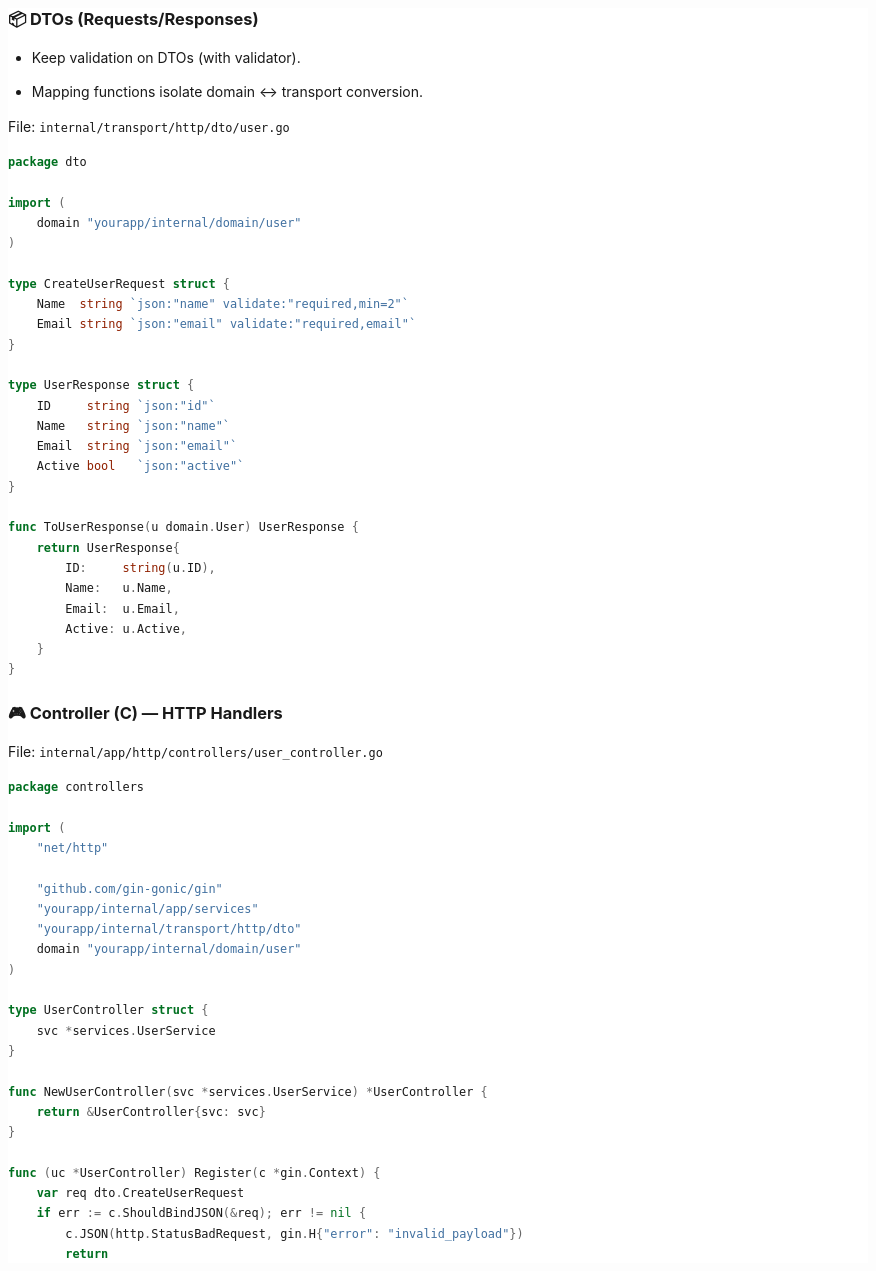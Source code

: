 ###  📦 DTOs (Requests/Responses)

- Keep validation on DTOs (with validator).

- Mapping functions isolate domain ↔️ transport conversion.

File: `internal/transport/http/dto/user.go`

```go
package dto

import (
	domain "yourapp/internal/domain/user"
)

type CreateUserRequest struct {
	Name  string `json:"name" validate:"required,min=2"`
	Email string `json:"email" validate:"required,email"`
}

type UserResponse struct {
	ID     string `json:"id"`
	Name   string `json:"name"`
	Email  string `json:"email"`
	Active bool   `json:"active"`
}

func ToUserResponse(u domain.User) UserResponse {
	return UserResponse{
		ID:     string(u.ID),
		Name:   u.Name,
		Email:  u.Email,
		Active: u.Active,
	}
}
```

### 🎮 Controller (C) — HTTP Handlers

File: `internal/app/http/controllers/user_controller.go`

```go
package controllers

import (
	"net/http"

	"github.com/gin-gonic/gin"
	"yourapp/internal/app/services"
	"yourapp/internal/transport/http/dto"
	domain "yourapp/internal/domain/user"
)

type UserController struct {
	svc *services.UserService
}

func NewUserController(svc *services.UserService) *UserController {
	return &UserController{svc: svc}
}

func (uc *UserController) Register(c *gin.Context) {
	var req dto.CreateUserRequest
	if err := c.ShouldBindJSON(&req); err != nil {
		c.JSON(http.StatusBadRequest, gin.H{"error": "invalid_payload"})
		return
```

────────

» **WORK TO COMPLETE**: Which lines of the listing contain the string "UserController"? Copy every one of them.

» **SOLUTION TO THE EXERCISE**:
type UserController struct {
func NewUserController(svc *services.UserService) *UserController {
	return &UserController{svc: svc}
func (uc *UserController) Register(c *gin.Context) {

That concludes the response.